Her mother mistakenly thought only over-18s could buy retinol — in fact, no such rules are in place and Amelia had easily bought the products she tried in a shop.
Claire says: ‘We saw a dermatologist a few weeks after leaving hospital who looked under the microscope and said that, although Amelia’s skin had superficially healed, it would take a long time for the deeper layers to heal.
‘She had done irreparable damage and would need factor 50 sunscreen on her face in the summer and winter for the foreseeable future. Her skin is also permanently more sensitive and irritable. We tried so many creams and every single one caused her pain and a flare-up, as a result of the damage.
‘Doctors had to prescribe her high-dose antihistamine tablets as she was reacting to anything that came into contact with her skin. She is still taking the anti-histamines to this day.’
Claire is speaking out now to warn other parents of the dangers. ‘Look out for what your kids are watching online, make sure they only have skincare that is designed for young skin and ensure they’re not pinching anything made for older skin,’ she warns.

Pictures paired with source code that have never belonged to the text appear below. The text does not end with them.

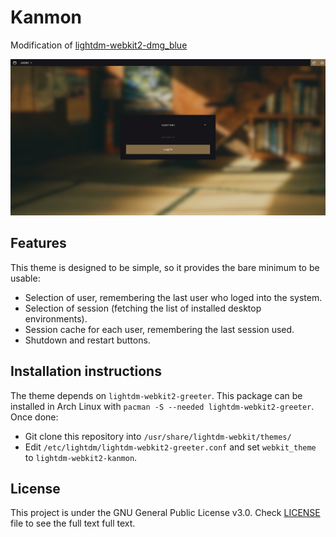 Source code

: # Kanmon
Modification of [lightdm-webkit2-dmg_blue](https://github.com/davidmogar/lightdm-webkit2-dmg_blue)

![Image](images/screenshot.png)

## Features

This theme is designed to be simple, so it provides the bare minimum to be usable:
* Selection of user, remembering the last user who loged into the system.
* Selection of session (fetching the list of installed desktop environments).
* Session cache for each user, remembering the last session used.
* Shutdown and restart buttons.

## Installation instructions

The theme depends on `lightdm-webkit2-greeter`. This package can be installed in Arch Linux with `pacman -S --needed lightdm-webkit2-greeter`. Once done:

* Git clone this repository into `/usr/share/lightdm-webkit/themes/`
* Edit `/etc/lightdm/lightdm-webkit2-greeter.conf` and set `webkit_theme` to `lightdm-webkit2-kanmon`.


## License

This project is under the GNU General Public License v3.0. Check [LICENSE](https://github.com/davidmogar/lightdm-webkit2-dmg_blue/blob/master/LICENSE) file to see the full text full text.
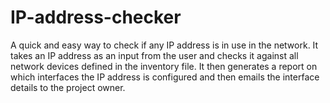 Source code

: # IP-address-checker
A quick and easy way to check if any IP address is in use in the network.
It takes an IP address as an input from the user and checks it against all network devices defined in the inventory file.
It then generates a report on which interfaces the IP address is configured and then emails the interface details to the project owner.
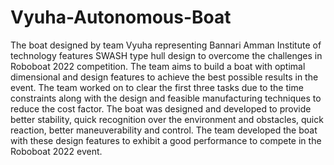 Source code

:# Vyuha-Autonomous-Boat
The boat designed by team Vyuha representing
Bannari Amman Institute of technology features SWASH type
hull design to overcome the challenges in Roboboat 2022
competition. The team aims to build a boat with optimal
dimensional and design features to achieve the best possible
results in the event. The team worked on to clear the first three
tasks due to the time constraints along with the design and
feasible manufacturing techniques to reduce the cost factor. The
boat was designed and developed to provide better stability, quick
recognition over the environment and obstacles, quick reaction,
better maneuverability and control. The team developed the boat
with these design features to exhibit a good performance to
compete in the Roboboat 2022 event.
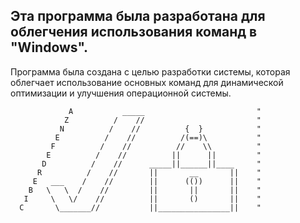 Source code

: Эта программа была разработана для облегчения использования команд в "Windows".
------------------------------------------------------------------------------------
Программа была создана с целью разработки системы, которая облегчает использование основных команд для динамической оптимизации и улучшения операционной системы.




                 A           _____                         "
                Z          /    //                         "
               N          /    //          {  }            "
              E          /    //          /(==)\           "  
             F          /    //          //    \\          " 
            E          /    //          ||      ||         "         
           D          /    //      _____||______||____     "                       
          R          /    //       ||       __       ||    "                             
         E   ___    /    //        ||      (())      ||    "         
        B   \   \  /    //         ||       ||       ||    "                 
       I     \   \/    //          ||       ()       ||    "          
      C       \_______//           ||________________||    "                                       
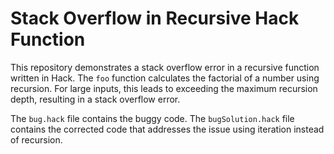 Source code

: # Stack Overflow in Recursive Hack Function

This repository demonstrates a stack overflow error in a recursive function written in Hack. The `foo` function calculates the factorial of a number using recursion. For large inputs, this leads to exceeding the maximum recursion depth, resulting in a stack overflow error.

The `bug.hack` file contains the buggy code. The `bugSolution.hack` file contains the corrected code that addresses the issue using iteration instead of recursion. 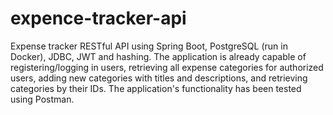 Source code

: # expence-tracker-api

Expense tracker RESTful API using Spring Boot, PostgreSQL (run in Docker), JDBC, JWT and hashing.
The application is already capable of registering/logging in users, retrieving all expense categories for authorized users, adding new categories with titles and descriptions, and retrieving categories by their IDs.
The application's functionality has been tested using Postman.
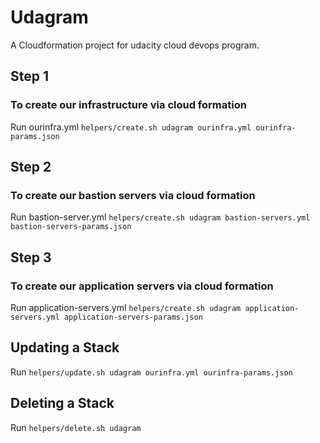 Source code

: # Udagram

A Cloudformation project for udacity cloud devops program.

## Step 1

### To create our infrastructure via cloud formation

Run ourinfra.yml
`helpers/create.sh udagram ourinfra.yml ourinfra-params.json`

## Step 2

### To create our bastion servers via cloud formation

Run bastion-server.yml
`helpers/create.sh udagram bastion-servers.yml bastion-servers-params.json`

## Step 3

### To create our application servers via cloud formation

Run application-servers.yml
`helpers/create.sh udagram application-servers.yml application-servers-params.json`

## Updating a Stack

Run `helpers/update.sh udagram ourinfra.yml ourinfra-params.json`

## Deleting a Stack

Run `helpers/delete.sh udagram`
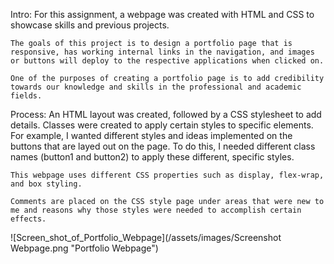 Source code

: Intro:
    For this assignment, a webpage was created with HTML and CSS to showcase skills and previous projects.

    The goals of this project is to design a portfolio page that is responsive, has working internal links in the navigation, and images or buttons will deploy to the respective applications when clicked on. 

    One of the purposes of creating a portfolio page is to add credibility towards our knowledge and skills in the professional and academic fields. 

Process:
    An HTML layout was created, followed by a CSS stylesheet to add details. Classes were created to apply certain styles to specific elements. For example, I wanted different styles and ideas implemented on the buttons that are layed out on the page. To do this, I needed different class names (button1 and button2) to apply these different, specific styles. 

    This webpage uses different CSS properties such as display, flex-wrap, and box styling.
    
    Comments are placed on the CSS style page under areas that were new to me and reasons why those styles were needed to accomplish certain effects.

![Screen_shot_of_Portfolio_Webpage](/assets/images/Screenshot Webpage.png "Portfolio Webpage") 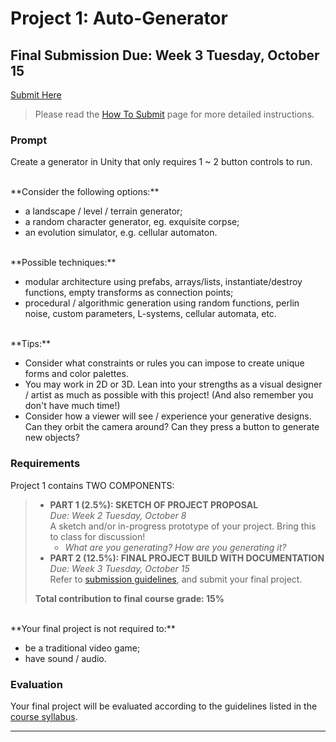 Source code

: # Project 1: Auto-Generator

## Final Submission Due: Week 3 Tuesday, October 15

<div class="duedate">
<p><a href="https://forms.gle/pfApXHdPduNFZF9R7">Submit Here</a></p>
<blockquote>Please read the <a href="../how-to-submit">How To Submit</a> page for more detailed instructions.</blockquote>
</div>

### Prompt

Create a generator in Unity that only requires 1 ~ 2 button controls to run. 

</br>
**Consider the following options:**

* a landscape / level / terrain generator;
* a random character generator, eg. exquisite corpse;
* an evolution simulator, e.g. cellular automaton.

</br>
**Possible techniques:**

* modular architecture using prefabs, arrays/lists, instantiate/destroy functions, empty transforms as connection points;
* procedural / algorithmic generation using random functions, perlin noise, custom parameters, L-systems, cellular automata, etc.

</br>
**Tips:**

* Consider what constraints or rules you can impose to create unique forms and color palettes.
* You may work in 2D or 3D. Lean into your strengths as a visual designer / artist as much as possible with this project! (And also remember you don't have much time!)
* Consider how a viewer will see / experience your generative designs. Can they orbit the camera around? Can they press a button to generate new objects?

### Requirements

Project 1 contains TWO COMPONENTS: 
> - **PART 1 (2.5%): SKETCH OF PROJECT PROPOSAL** </br>*Due: Week 2 Tuesday, October 8* </br>A sketch and/or in-progress prototype of your project. Bring this to class for discussion! </br><ul><li>*What are you generating? How are you generating it?*</li></ul>
> - **PART 2 (12.5%): FINAL PROJECT BUILD WITH DOCUMENTATION** </br>*Due: Week 3 Tuesday, October 15* </br>Refer to [submission guidelines](./how-to-submit.md), and submit your final project.
> 
> **Total contribution to final course grade: 15%**

</br>
**Your final project is not required to:** 

- be a traditional video game;
- have sound / audio.

### Evaluation

Your final project will be evaluated according to the guidelines listed in the [course syllabus](./syllabus.md/#evaluation-criteria).

---
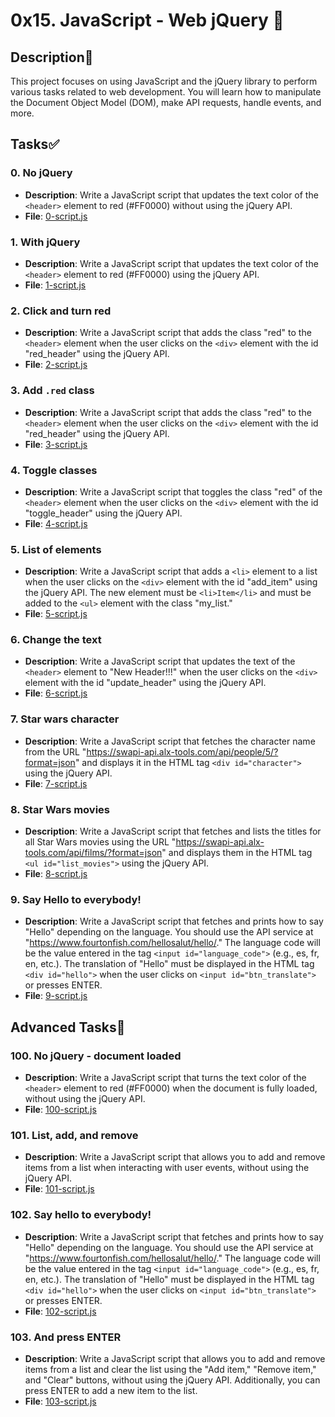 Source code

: # 0x15. JavaScript - Web jQuery 📖

## Description📝
This project focuses on using JavaScript and the jQuery library to perform various tasks related to web development. You will learn how to manipulate the Document Object Model (DOM), make API requests, handle events, and more.

## Tasks✅

### 0. No jQuery
- **Description**: Write a JavaScript script that updates the text color of the `<header>` element to red (#FF0000) without using the jQuery API.
- **File**: [0-script.js](0-script.js)

### 1. With jQuery
- **Description**: Write a JavaScript script that updates the text color of the `<header>` element to red (#FF0000) using the jQuery API.
- **File**: [1-script.js](1-script.js)

### 2. Click and turn red
- **Description**: Write a JavaScript script that adds the class "red" to the `<header>` element when the user clicks on the `<div>` element with the id "red_header" using the jQuery API.
- **File**: [2-script.js](2-script.js)

### 3. Add `.red` class
- **Description**: Write a JavaScript script that adds the class "red" to the `<header>` element when the user clicks on the `<div>` element with the id "red_header" using the jQuery API.
- **File**: [3-script.js](3-script.js)

### 4. Toggle classes
- **Description**: Write a JavaScript script that toggles the class "red" of the `<header>` element when the user clicks on the `<div>` element with the id "toggle_header" using the jQuery API.
- **File**: [4-script.js](4-script.js)

### 5. List of elements
- **Description**: Write a JavaScript script that adds a `<li>` element to a list when the user clicks on the `<div>` element with the id "add_item" using the jQuery API. The new element must be `<li>Item</li>` and must be added to the `<ul>` element with the class "my_list."
- **File**: [5-script.js](5-script.js)

### 6. Change the text
- **Description**: Write a JavaScript script that updates the text of the `<header>` element to "New Header!!!" when the user clicks on the `<div>` element with the id "update_header" using the jQuery API.
- **File**: [6-script.js](6-script.js)

### 7. Star wars character
- **Description**: Write a JavaScript script that fetches the character name from the URL "https://swapi-api.alx-tools.com/api/people/5/?format=json" and displays it in the HTML tag `<div id="character">` using the jQuery API.
- **File**: [7-script.js](7-script.js)

### 8. Star Wars movies
- **Description**: Write a JavaScript script that fetches and lists the titles for all Star Wars movies using the URL "https://swapi-api.alx-tools.com/api/films/?format=json" and displays them in the HTML tag `<ul id="list_movies">` using the jQuery API.
- **File**: [8-script.js](8-script.js)

### 9. Say Hello to everybody!
- **Description**: Write a JavaScript script that fetches and prints how to say "Hello" depending on the language. You should use the API service at "https://www.fourtonfish.com/hellosalut/hello/." The language code will be the value entered in the tag `<input id="language_code">` (e.g., es, fr, en, etc.). The translation of "Hello" must be displayed in the HTML tag `<div id="hello">` when the user clicks on `<input id="btn_translate">` or presses ENTER.
- **File**: [9-script.js](9-script.js)


## Advanced Tasks💪

### 100. No jQuery - document loaded
- **Description**: Write a JavaScript script that turns the text color of the `<header>` element to red (#FF0000) when the document is fully loaded, without using the jQuery API.
- **File**: [100-script.js](100-script.js)

### 101. List, add, and remove
- **Description**: Write a JavaScript script that allows you to add and remove items from a list when interacting with user events, without using the jQuery API.
- **File**: [101-script.js](101-script.js)

### 102. Say hello to everybody!
- **Description**: Write a JavaScript script that fetches and prints how to say "Hello" depending on the language. You should use the API service at "https://www.fourtonfish.com/hellosalut/hello/." The language code will be the value entered in the tag `<input id="language_code">` (e.g., es, fr, en, etc.). The translation of "Hello" must be displayed in the HTML tag `<div id="hello">` when the user clicks on `<input id="btn_translate">` or presses ENTER.
- **File**: [102-script.js](102-script.js)

### 103. And press ENTER
- **Description**: Write a JavaScript script that allows you to add and remove items from a list and clear the list using the "Add item," "Remove item," and "Clear" buttons, without using the jQuery API. Additionally, you can press ENTER to add a new item to the list.
- **File**: [103-script.js](103-script.js)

‘As her mother, I take full responsibility for what she was viewing. But I do think it’s wrong that a cream containing retinol can be sold to children.
‘She can’t buy a Red Bull at her age but she can buy cream that will cause damage to her skin.
‘The doctors were able to save Amelia’s skin and sight — it could so easily have gone the other way.’
Good Health asked TikTok for a comment but it did not give one.